TASK OBJECTIVE
Between the line containing "are not continued" and the line containing "typical magnetar envelope" lies a run of lines; give that run again exactly, with both of those lines, and nothing else from the entries below.

(Extracted data entries)
=== Begin Enclosure ===
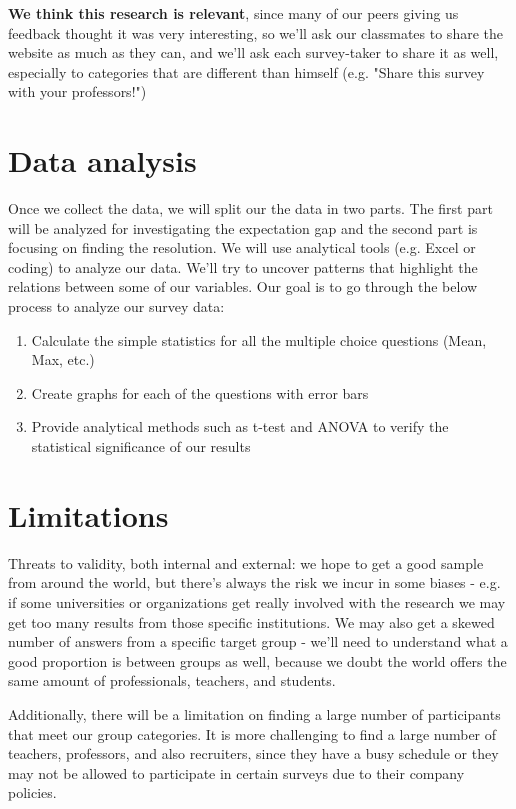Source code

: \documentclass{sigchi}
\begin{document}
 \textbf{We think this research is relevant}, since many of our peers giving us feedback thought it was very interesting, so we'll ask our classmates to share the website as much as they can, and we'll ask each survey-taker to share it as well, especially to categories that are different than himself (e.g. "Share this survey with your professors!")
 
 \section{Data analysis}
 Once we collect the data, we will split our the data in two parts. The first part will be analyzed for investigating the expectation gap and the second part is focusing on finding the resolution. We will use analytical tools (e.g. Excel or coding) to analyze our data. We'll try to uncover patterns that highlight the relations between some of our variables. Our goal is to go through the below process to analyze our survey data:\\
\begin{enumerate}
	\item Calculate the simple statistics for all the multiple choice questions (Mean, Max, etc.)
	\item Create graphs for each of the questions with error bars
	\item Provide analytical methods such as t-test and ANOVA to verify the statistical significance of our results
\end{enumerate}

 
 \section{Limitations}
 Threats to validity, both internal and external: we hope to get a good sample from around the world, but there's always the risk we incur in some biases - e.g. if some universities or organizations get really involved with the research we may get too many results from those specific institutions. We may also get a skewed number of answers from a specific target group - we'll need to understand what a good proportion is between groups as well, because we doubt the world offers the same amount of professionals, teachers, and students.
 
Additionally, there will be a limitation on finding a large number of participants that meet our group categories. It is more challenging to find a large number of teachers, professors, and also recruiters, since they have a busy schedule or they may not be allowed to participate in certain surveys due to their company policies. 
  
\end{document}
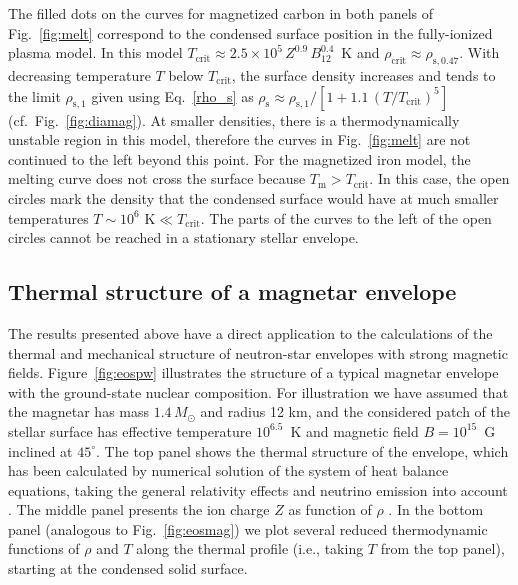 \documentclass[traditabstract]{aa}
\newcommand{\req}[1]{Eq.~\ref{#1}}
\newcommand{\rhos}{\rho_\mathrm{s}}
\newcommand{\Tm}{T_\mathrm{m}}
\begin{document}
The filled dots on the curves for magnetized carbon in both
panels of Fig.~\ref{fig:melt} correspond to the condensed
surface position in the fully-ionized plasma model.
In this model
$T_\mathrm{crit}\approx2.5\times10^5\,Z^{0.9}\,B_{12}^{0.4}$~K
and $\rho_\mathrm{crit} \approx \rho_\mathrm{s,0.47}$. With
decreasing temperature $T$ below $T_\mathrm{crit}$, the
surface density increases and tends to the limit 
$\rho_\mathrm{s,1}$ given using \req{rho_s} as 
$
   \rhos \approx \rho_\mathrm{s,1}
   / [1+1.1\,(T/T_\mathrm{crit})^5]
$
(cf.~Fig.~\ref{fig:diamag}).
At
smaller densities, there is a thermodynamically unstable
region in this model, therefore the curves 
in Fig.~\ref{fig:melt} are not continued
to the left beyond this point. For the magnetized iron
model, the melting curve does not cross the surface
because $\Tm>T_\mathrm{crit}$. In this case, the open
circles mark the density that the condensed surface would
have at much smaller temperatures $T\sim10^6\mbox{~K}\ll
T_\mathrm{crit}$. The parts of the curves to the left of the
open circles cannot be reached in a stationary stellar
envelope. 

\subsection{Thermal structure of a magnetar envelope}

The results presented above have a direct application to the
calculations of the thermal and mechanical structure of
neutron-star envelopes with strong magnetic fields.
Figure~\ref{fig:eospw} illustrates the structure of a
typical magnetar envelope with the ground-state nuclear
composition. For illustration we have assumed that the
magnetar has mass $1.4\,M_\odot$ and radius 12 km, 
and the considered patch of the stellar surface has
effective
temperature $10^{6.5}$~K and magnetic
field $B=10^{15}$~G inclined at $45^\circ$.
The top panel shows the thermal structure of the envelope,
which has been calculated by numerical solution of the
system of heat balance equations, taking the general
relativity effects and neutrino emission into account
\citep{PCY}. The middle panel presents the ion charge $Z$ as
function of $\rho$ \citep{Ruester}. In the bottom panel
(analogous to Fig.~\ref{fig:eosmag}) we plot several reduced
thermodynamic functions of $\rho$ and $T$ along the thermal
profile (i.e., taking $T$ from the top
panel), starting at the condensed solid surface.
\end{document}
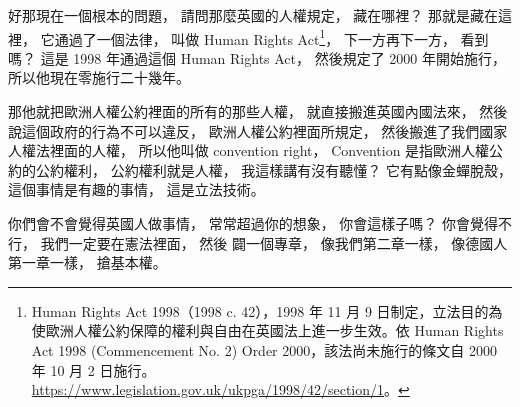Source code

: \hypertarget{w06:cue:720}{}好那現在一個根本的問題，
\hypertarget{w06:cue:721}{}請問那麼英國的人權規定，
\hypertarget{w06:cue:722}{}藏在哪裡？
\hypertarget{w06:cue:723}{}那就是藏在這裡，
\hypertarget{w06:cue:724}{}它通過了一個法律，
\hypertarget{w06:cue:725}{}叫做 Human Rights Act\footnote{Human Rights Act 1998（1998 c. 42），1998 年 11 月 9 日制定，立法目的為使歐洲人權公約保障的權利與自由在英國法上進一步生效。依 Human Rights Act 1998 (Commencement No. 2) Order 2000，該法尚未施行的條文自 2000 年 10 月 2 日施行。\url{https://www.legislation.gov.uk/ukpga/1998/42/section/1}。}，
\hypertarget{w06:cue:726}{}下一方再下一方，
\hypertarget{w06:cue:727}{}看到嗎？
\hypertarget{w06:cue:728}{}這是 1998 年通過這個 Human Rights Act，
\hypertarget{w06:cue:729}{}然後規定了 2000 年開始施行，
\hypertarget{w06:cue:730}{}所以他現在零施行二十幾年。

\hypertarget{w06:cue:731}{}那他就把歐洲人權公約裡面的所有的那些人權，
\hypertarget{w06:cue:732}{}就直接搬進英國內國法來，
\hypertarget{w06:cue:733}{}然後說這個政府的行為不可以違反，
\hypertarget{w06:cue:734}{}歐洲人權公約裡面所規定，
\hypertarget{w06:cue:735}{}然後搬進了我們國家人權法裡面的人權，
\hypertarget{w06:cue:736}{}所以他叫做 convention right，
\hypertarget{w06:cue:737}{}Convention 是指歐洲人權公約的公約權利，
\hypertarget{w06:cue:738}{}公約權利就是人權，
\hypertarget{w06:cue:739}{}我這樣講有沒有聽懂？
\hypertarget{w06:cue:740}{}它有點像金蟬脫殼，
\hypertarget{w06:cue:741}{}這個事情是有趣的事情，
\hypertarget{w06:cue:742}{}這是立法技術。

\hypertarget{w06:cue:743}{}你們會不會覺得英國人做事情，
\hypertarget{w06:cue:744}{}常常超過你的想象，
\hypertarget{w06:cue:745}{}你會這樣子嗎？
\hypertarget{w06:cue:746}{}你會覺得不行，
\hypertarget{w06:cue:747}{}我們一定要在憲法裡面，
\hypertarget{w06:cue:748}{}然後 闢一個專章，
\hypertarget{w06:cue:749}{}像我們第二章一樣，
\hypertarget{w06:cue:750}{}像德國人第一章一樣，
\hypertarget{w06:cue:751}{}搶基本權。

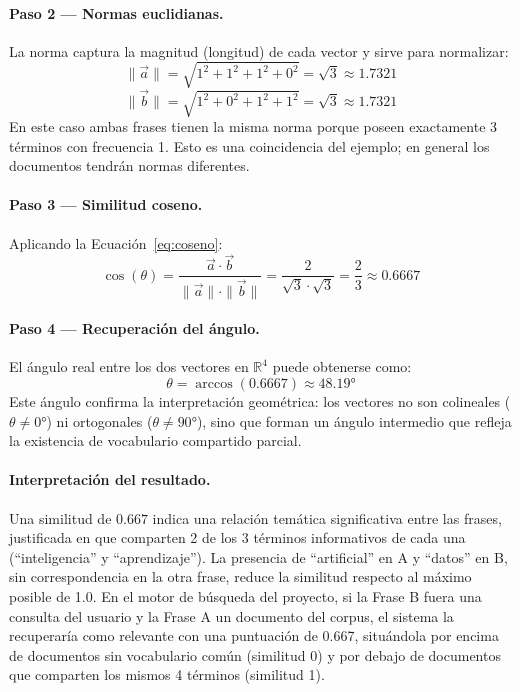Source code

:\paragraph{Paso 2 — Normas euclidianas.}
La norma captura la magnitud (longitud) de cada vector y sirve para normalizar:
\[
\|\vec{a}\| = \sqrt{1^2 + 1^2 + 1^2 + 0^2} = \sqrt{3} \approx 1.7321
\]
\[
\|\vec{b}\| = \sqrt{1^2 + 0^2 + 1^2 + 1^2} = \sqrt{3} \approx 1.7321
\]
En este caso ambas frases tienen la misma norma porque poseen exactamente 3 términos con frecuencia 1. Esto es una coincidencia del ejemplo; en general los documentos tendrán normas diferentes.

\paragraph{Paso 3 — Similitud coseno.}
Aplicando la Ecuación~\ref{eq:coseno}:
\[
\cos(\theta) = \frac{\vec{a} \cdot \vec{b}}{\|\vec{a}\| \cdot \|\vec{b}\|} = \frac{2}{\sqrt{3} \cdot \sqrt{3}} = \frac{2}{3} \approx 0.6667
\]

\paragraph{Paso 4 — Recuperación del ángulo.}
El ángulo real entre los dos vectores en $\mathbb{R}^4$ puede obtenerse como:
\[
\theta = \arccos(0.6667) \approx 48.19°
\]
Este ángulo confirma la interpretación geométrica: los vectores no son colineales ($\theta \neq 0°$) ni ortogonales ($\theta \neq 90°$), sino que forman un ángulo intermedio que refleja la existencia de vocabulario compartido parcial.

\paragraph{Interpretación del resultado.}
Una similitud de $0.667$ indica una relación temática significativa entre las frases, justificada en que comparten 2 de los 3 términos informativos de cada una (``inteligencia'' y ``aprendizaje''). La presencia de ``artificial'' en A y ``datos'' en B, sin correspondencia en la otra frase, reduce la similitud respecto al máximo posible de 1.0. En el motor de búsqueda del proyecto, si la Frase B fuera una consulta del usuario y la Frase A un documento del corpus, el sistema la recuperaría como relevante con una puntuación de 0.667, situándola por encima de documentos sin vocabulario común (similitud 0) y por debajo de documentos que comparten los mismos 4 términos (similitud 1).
=== End Enclosure ===
ANSWER TO THE PROBLEM
in Fig.~\ref{fig:melt} are not continued
to the left beyond this point. For the magnetized iron
model, the melting curve does not cross the surface
because $\Tm>T_\mathrm{crit}$. In this case, the open
circles mark the density that the condensed surface would
have at much smaller temperatures $T\sim10^6\mbox{~K}\ll
T_\mathrm{crit}$. The parts of the curves to the left of the
open circles cannot be reached in a stationary stellar
envelope. 

\subsection{Thermal structure of a magnetar envelope}

The results presented above have a direct application to the
calculations of the thermal and mechanical structure of
neutron-star envelopes with strong magnetic fields.
Figure~\ref{fig:eospw} illustrates the structure of a
typical magnetar envelope with the ground-state nuclear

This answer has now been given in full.